Like many people we know today, Dr. Katz uses e-mail a lot - but that doesn't mean she has to like it. "E-mail is like writing memos and being on the phone a lot of the time," the assistant professor of English told me. She argued easily and well the value of letters in a world sputtering for deeper meaning in a rolling ocean of e-mail and voice mail.

"I do think the art of letter writing will evolve and change because of e-mail," she said. "It may soon feel artificial and old-fashioned to write a certain kind of letter. But I haven't been sufficiently converted to e-mail yet to imagine a letterless world. I still have a profound attachment to the three-dimensional."

To scholar Katz, her class, now in its third year, serves partly as an e-mail antidote by producing better writers and communicators. Her students heartily agree.

"I don't think I ever really appreciated letters as a literary form before," Ms. Washington told me. "After reading Kafka, Dickinson, and Bishop, I appreciate it the way I would a poem or a great piece of writing. There's something very personal in handwriting. You convey intimacy."

Another student I met, a junior named Sasha Quinton, said she finds e-mail impersonal. "A letter is something I keep and cherish, it's something that's of them versus from them, they've touched the paper and chosen the stationary to send to you."

And so it appears to have been with Joyce. The problem, of course, is that the Irish writer's letters to Nora in 1909 weave seamless, sinuous poetic prose with imagery that might make Larry Flynt blush. In class, students seemed a bit embarrassed, but they waded ahead with impressive intellectual detachment into analyzing the writing in those torrid letters.

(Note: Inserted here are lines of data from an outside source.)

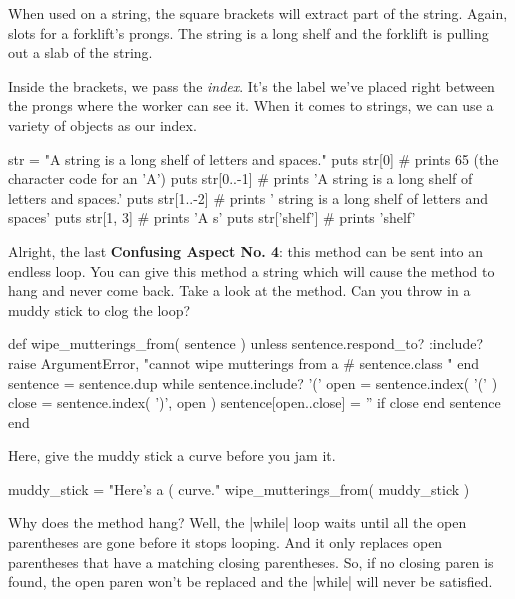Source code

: \documentclass[12pt,twoside]{report}
\begin{document}
When used on a string, the square brackets will extract part of the
string.  Again, slots for a forklift's prongs.  The string is a long
shelf and the forklift is pulling out a slab of the string.

Inside the brackets, we pass the {\em index}.  It's the label we've
placed right between the prongs where the worker can see it.  When it
comes to strings, we can use a variety of objects as our index.


\begin{rubycode}

 str = "A string is a long shelf of letters and spaces."
 puts str[0]       # prints 65 (the character code for an 'A')
 puts str[0..-1]   # prints 'A string is a long shelf of letters and spaces.'
 puts str[1..-2]   # prints ' string is a long shelf of letters and spaces'
 puts str[1, 3]    # prints 'A s'
 puts str['shelf'] # prints 'shelf'

\end{rubycode}


Alright, the last {\bf Confusing Aspect No. 4}: this method can be
sent into an endless loop. You can give this method a string which
will cause the method to hang and never come back. Take a look at the
method.  Can you throw in a muddy stick to clog the loop?


\begin{rubycode}

 def wipe_mutterings_from( sentence )
   unless sentence.respond_to? :include?
     raise ArgumentError,
       "cannot wipe mutterings from a #{ sentence.class }"
   end
   sentence = sentence.dup
   while sentence.include? '('
     open = sentence.index( '(' )
     close = sentence.index( ')', open )
     sentence[open..close] = '' if close
   end
   sentence
 end

\end{rubycode}


Here, give the muddy stick a curve before you jam it.


\begin{rubycode}

 muddy_stick = "Here's a ( curve."
 wipe_mutterings_from( muddy_stick )

\end{rubycode}


Why does the method hang?  Well, the
\rubyinline|while| loop waits until all the open
parentheses are gone before it stops looping.  And it only replaces
open parentheses that have a matching closing parentheses.  So, if no
closing paren is found, the open paren won't be replaced and the
\rubyinline|while| will never be satisfied.
\end{document}
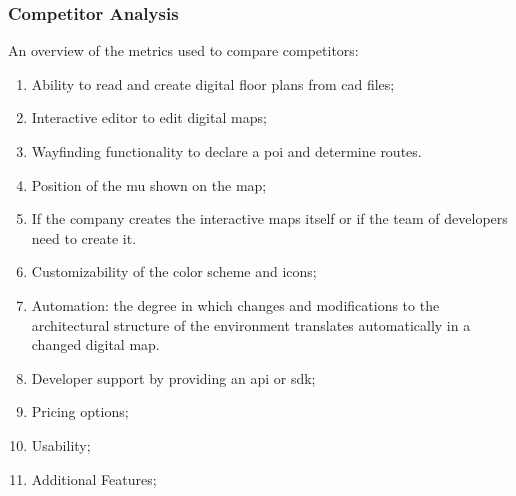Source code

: \subsubsection{Competitor Analysis}
An overview of the metrics used to compare competitors:
\begin{enumerate}
\item Ability to read and create digital floor plans from \acrshort{cad} files;
\item Interactive editor to edit digital maps;
\item Wayfinding functionality to declare a \acrlong{poi} and determine routes.
\item Position of the \acrlong{mu} shown on the map;
\item If the company creates the interactive maps itself or if the team of developers need to create it.
\item Customizability of the color scheme and icons;
\item Automation: the degree in which changes and modifications to the architectural structure of the environment translates automatically in a changed digital map.
\item Developer support by providing an \acrshort{api} or \acrshort{sdk};
\item Pricing options;
\item Usability;
\item Additional Features;
\end{enumerate}

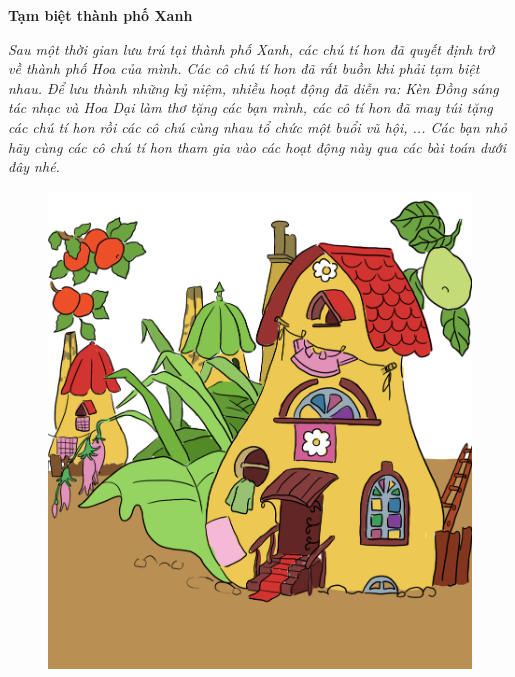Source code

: 	\centerline{\textbf{\color{toancuabi}Tạm biệt thành phố Xanh}}
	\vskip 0.1cm
	\begin{multicols}{2}
		\textit{Sau một thời gian lưu trú tại thành phố Xanh, các chú tí hon đã quyết định trở về thành phố Hoa của mình. Các cô chú tí hon đã rất buồn khi phải tạm biệt nhau. Để lưu thành những kỷ niệm, nhiều hoạt động đã diễn ra: Kèn Đồng sáng tác nhạc và Hoa Dại làm thơ tặng các bạn mình, các cô tí hon đã may túi tặng các chú tí hon rồi các cô chú cùng nhau tổ chức một buổi vũ hội, ... Các bạn nhỏ hãy cùng các cô chú tí hon tham gia vào các hoạt động này qua các bài toán dưới đây nhé.}
		\begin{figure}[H]
			\centering
			\vspace*{-5pt}
			\captionsetup{labelformat= empty, justification=centering}
			\includegraphics[width=1\linewidth]{Hinh10_ThanhPhoXanh}
			\vspace*{-10pt}
		\end{figure}
	\end{multicols}
	\vskip 0.1cm
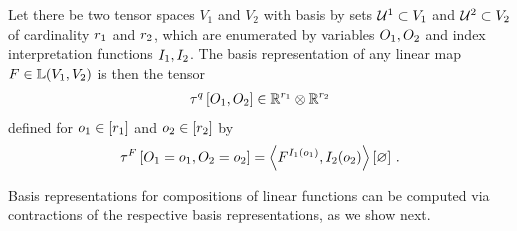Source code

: \begin{definition}
    Let there be two tensor spaces $V_1$ and $V_2$ with basis by sets $\mathcal{U}^{1}\subset V_1$ and $\mathcal{U}^{2}\subset V_2$ of cardinality $r_{1}$ and $r_{2}$, which are enumerated by variables $O_{1},O_{2}$ and index interpretation functions $I_{1},I_{2}$.
    The basis representation of any linear map $F\in\mathbb{L}(V_1,V_2)$ is then the tensor
    \begin{align*}
        \tau^{q}\left[O_{1},O_{2}\right] \in \mathbb{R}^{r_{1}} \otimes \mathbb{R}^{r_{2}}
    \end{align*}
    defined for $o_{1}\in[r_{1}]$ and $o_{2}\in[r_{2}]$ by
    \begin{align*}
        \tau^{F}\left[O_{1}=o_{1},O_{2}=o_{2}\right]
        = \left\langle F^{I_{1}(o_{1})},I_{2}(o_{2})\right\rangle \left[ \varnothing \right] \, .
    \end{align*}
\end{definition}

Basis representations for compositions of linear functions can be computed via contractions of the respective basis representations, as we show next.

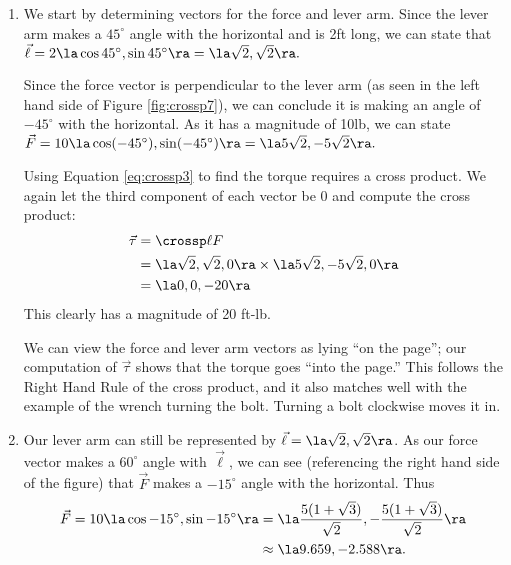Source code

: {\begin{enumerate}
	\item We start by determining vectors for the force and lever arm. Since the lever arm makes a $45^\circ$ angle with the horizontal and is 2ft long, we can state that $\vec \ell = 2\la \cos 45^\circ,\sin 45^\circ\ra = \la \sqrt2,\sqrt2\ra.$
	
	Since the force vector is perpendicular to the lever arm (as seen in the left hand side of Figure \ref{fig:crossp7}), we can conclude it is making an angle of $-45^\circ$ with the horizontal. As it has a magnitude of 10lb, we can state $\vec F = 10\la \cos (-45^\circ), \sin(-45^\circ)\ra = \la 5\sqrt2,-5\sqrt2\ra.$
	
	Using Equation \eqref{eq:crossp3} to find the torque requires a cross product. We again let the third component of each vector be 0  and compute the cross product:
	\begin{align*}
	\vec\tau &= \crossp \ell F \\
				&= \la \sqrt2,\sqrt2,0\ra \times \la 5\sqrt2,-5\sqrt2,0\ra \\
				&= \la 0,0,-20\ra
	\end{align*}
	This clearly has a magnitude of 20 ft-lb.
	
	We can view the force and lever arm vectors as lying ``on the page''; our computation of $\vec\tau$ shows that the torque goes ``into the page.'' This follows the Right Hand Rule of the cross product, and it also matches well with the example of the wrench turning the bolt. Turning a bolt clockwise moves it in.
	
	\item		Our lever arm can still be represented by $\vec \ell = \la \sqrt2,\sqrt2\ra$. As our force vector makes a $60^\circ$ angle with $\vec \ell$, we can see (referencing the right hand side of the figure) that $\vec F$ makes a $-15^\circ$ angle with the horizontal. Thus 
	\begin{align*}
	\vec F = 10\la \cos-15^\circ,\sin-15^\circ\ra &= \la \frac{5(1+\sqrt3)}{\sqrt2},-\frac{5(1+\sqrt3)}{\sqrt2}\ra \\
	&\approx \la 9.659,-2.588\ra.\end{align*}
	

\end{enumerate}}
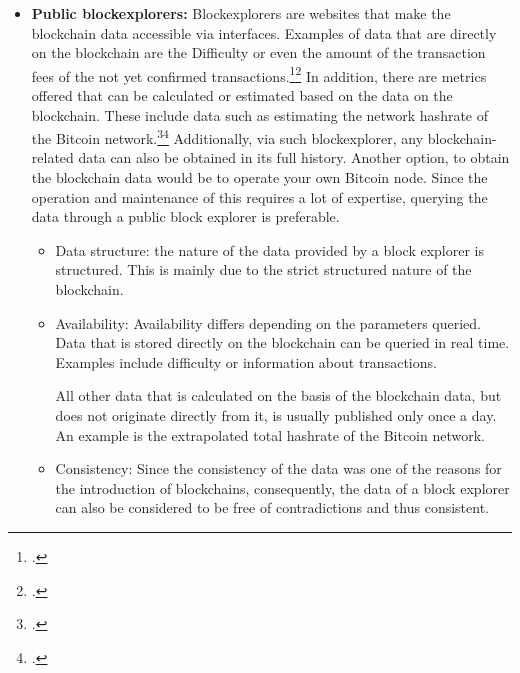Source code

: \begin{itemize}
    \item \textbf{Public blockexplorers: }Blockexplorers are websites that make the blockchain data accessible via interfaces.
    Examples of data that are directly on the blockchain are the Difficulty or even the amount of the
    transaction fees of the not yet confirmed
    transactions.\footcite[Cf.][]{bitcoin2021getdifficulty}\footcite[Cf.][]{bitcoin2021getrawmempool} In addition, there are
    metrics offered that can be calculated or estimated based on the data on the blockchain. These include
    data such as estimating the network hashrate of the Bitcoin
    network.\footcite[Cf.][]{blockchain2021total}\footcite[Cf.][]{blockchain2021api} Additionally, via such
    blockexplorer, any blockchain-related data can also be obtained in its full history. Another option,
    to obtain the blockchain data would be to operate your own Bitcoin node. Since the operation and maintenance of this
    requires a lot of expertise, querying the data through a public block explorer is preferable.
    \begin{itemize}
        \item Data structure: the nature of the data provided by a block explorer is structured.
        This is mainly due to the strict structured nature of the blockchain.
        \item Availability: Availability differs depending on the parameters queried. Data that is stored directly on
        the blockchain can be queried in real time. Examples include difficulty or information
        about transactions.
        
        All other data that is calculated on the basis of the blockchain data, but does not originate directly from it, is
        usually published only once a day. An example is the extrapolated total hashrate of the Bitcoin network.
        \item Consistency: Since the consistency of the data was one of the reasons for the introduction of blockchains,
        consequently, the data of a block explorer can also be considered to be free of contradictions and thus consistent. 
    \end{itemize}


\end{itemize}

"It's beautiful," one young woman remarked while discussing a read-aloud passage where Joyce calls Nora "my dark blue rain drenched flower." A sentence later, the tone was distinctly less flowery.

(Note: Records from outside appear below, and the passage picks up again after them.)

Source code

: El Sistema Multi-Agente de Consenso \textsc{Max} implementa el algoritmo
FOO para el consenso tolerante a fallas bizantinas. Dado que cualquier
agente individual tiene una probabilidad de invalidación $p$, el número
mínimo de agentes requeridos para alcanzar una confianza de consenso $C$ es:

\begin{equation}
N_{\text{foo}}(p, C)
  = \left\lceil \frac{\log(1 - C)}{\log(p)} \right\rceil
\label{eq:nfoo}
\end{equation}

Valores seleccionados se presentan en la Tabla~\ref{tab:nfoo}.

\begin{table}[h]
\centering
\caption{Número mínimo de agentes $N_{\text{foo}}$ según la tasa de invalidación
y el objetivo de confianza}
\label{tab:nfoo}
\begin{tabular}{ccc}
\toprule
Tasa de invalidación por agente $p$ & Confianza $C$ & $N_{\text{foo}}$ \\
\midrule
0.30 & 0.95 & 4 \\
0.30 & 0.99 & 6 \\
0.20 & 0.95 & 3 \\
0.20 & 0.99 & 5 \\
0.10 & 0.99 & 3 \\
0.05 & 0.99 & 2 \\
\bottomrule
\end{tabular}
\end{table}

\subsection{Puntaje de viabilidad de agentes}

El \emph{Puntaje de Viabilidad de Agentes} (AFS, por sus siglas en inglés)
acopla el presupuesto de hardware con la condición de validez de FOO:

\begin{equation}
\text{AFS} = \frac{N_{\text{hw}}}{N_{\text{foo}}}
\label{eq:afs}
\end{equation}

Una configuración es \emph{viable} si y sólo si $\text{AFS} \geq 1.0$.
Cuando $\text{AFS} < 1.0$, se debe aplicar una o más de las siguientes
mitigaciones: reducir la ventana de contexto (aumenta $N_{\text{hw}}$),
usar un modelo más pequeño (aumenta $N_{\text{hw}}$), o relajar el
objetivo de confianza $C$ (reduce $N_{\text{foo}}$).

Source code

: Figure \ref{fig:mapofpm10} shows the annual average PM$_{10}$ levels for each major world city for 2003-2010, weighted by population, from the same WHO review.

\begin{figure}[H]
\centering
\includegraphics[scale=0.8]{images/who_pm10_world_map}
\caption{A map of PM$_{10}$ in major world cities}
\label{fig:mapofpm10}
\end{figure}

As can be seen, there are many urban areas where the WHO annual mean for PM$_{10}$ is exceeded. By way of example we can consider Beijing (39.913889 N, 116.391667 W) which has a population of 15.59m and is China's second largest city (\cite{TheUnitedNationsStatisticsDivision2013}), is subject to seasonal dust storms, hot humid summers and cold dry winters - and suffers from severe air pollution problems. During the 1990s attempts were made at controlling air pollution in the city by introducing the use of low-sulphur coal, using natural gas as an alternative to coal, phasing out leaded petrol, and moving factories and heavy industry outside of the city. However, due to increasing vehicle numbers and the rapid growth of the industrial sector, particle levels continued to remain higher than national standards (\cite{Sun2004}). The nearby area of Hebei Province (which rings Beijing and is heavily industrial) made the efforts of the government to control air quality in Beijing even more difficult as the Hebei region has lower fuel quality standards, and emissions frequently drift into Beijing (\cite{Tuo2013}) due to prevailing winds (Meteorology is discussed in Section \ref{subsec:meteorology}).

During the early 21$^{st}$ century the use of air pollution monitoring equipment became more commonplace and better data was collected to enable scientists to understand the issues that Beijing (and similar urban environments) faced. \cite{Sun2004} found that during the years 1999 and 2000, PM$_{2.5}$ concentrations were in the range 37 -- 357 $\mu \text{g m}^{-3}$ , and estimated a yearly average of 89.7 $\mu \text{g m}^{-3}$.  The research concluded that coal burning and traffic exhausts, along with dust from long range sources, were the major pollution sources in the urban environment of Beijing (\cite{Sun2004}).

"I don't know if I take it as a touching, beautiful sentiment," a young man quickly countered. "Joyce just has to go through this to get to the other stuff in order to seduce her."

"Is there anything about this that feels writerly or literary?" Katz queried them.

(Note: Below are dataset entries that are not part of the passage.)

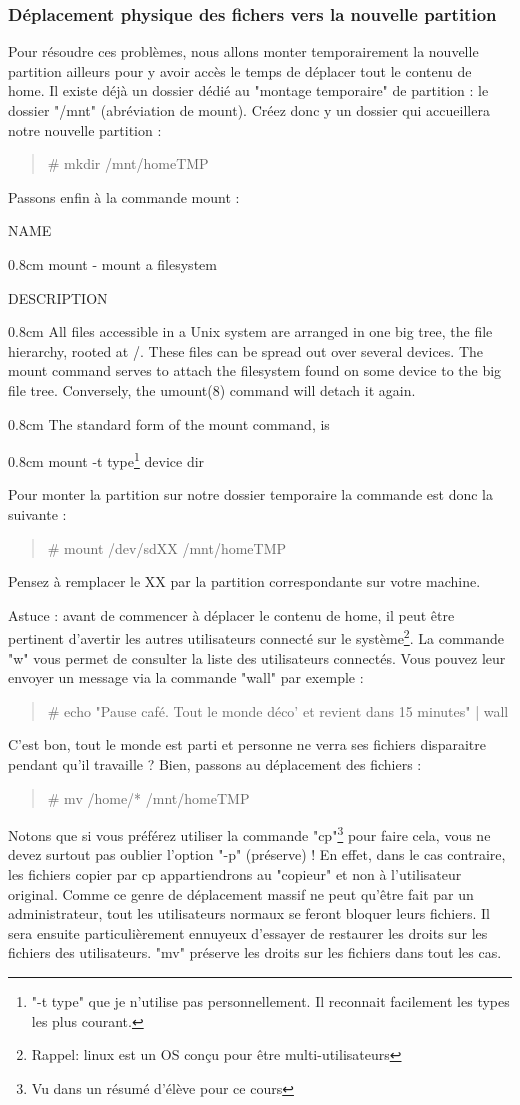 \documentclass[a4paper,11pt]{article}
\newcommand{\commande}[1] {
    \begin{quote}
    \tt\raggedright #1 
    \end{quote}
}
\newcommand{\man}[2]{
    \begin{tcolorbox}[toprule=3mm,width=\textwidth,outer arc=0mm,colbacktitle=grayman,coltitle=black,colback={grayman},colframe={grayman},title={man : \tt #1}]
        \tt\raggedright #2
    \end{tcolorbox}
}
\newcommand{\mandesc}[1]{
    \begin{adjustwidth}{0.8cm}{}
        #1
    \end{adjustwidth}
}
\begin{document}
\subsubsection{Déplacement physique des fichers vers la nouvelle partition}
\par Pour résoudre ces problèmes, nous allons monter temporairement la nouvelle partition ailleurs pour y avoir accès le temps de déplacer tout le contenu de home. Il existe déjà un dossier dédié au "montage temporaire" de partition : le dossier "/mnt" (abréviation de mount). Créez donc y un dossier qui accueillera notre nouvelle partition :
\commande{\# mkdir /mnt/homeTMP}
\par Passons enfin à la commande mount :
\man{mount}{NAME
\mandesc{mount - mount a filesystem}
DESCRIPTION
\mandesc{All  files  accessible  in  a  Unix  system are arranged in one big tree, the file hierarchy, rooted at /.  These files can be spread out over several devices. The mount command serves to attach the filesystem found on some device to the big file tree. Conversely, the umount(8) command will detach it again.}
\mandesc{The standard form of the mount command, is
    \mandesc{mount -t type\footnote{"-t type" que je n'utilise pas personnellement. Il reconnait facilement les types les plus courant.} device dir}
}}
\par Pour monter la partition sur notre dossier temporaire la commande est donc la suivante :
\commande{\# mount /dev/sdXX /mnt/homeTMP}
\par Pensez à remplacer le XX par la partition correspondante sur votre machine.
\par Astuce : avant de commencer à déplacer le contenu de home, il peut être pertinent d'avertir les autres utilisateurs connecté sur le système\footnote{Rappel: linux est un OS conçu pour être multi-utilisateurs}. La commande "w" vous permet de consulter la liste des utilisateurs connectés. Vous pouvez leur envoyer un message via la commande "wall" par exemple :
\commande{\# echo "Pause café. Tout le monde déco' et revient dans 15 minutes" | wall}
\par C'est bon, tout le monde est parti et personne ne verra ses fichiers disparaitre pendant qu'il travaille ? Bien, passons au déplacement des fichiers :
\commande{\# mv /home/* /mnt/homeTMP}
\par Notons que si vous préférez utiliser la commande "cp"\footnote{Vu dans un résumé d'élève pour ce cours} pour faire cela, vous ne devez surtout pas oublier l'option "-p" (préserve) ! En effet, dans le cas contraire, les fichiers copier par cp appartiendrons au "copieur" et non à l'utilisateur original. Comme ce genre de déplacement massif ne peut qu'être fait par un administrateur, tout les utilisateurs normaux se feront bloquer leurs fichiers. Il sera ensuite particulièrement ennuyeux d'essayer de restaurer les droits sur les fichiers des utilisateurs. "mv" préserve les droits sur les fichiers dans tout les cas.
\end{document}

A pause. Then the same young man offered: "I think you can write a love letter to someone without showing explicit carnal knowledge."

Joyce was "an extreme case," Katz explained. Selecting his letters was "pushing our way to the North Pole, the furthest point we could go to." It was also just one class. Van Gogh's letters to brother Theo had students trying in a letter to persuade someone to do something for them - or describe a visual object like a landscape. Other times they went on field trips to put themselves in the letter-writers' shoes: To Emily Dickinson's home a block away or to the local jail, to sit in a cell and feel what French writer Jean Genet must have felt when writing Ann Bloch from prison.

For David Breslin, a junior who sat through Joyce with his baseball cap on backward, the class renewed his interest in letter writing. "I understand now the personal quality - the feeling of ... having to think things out with the mind, pen, and paper. I found out it's nice to send letters - and even better to get them."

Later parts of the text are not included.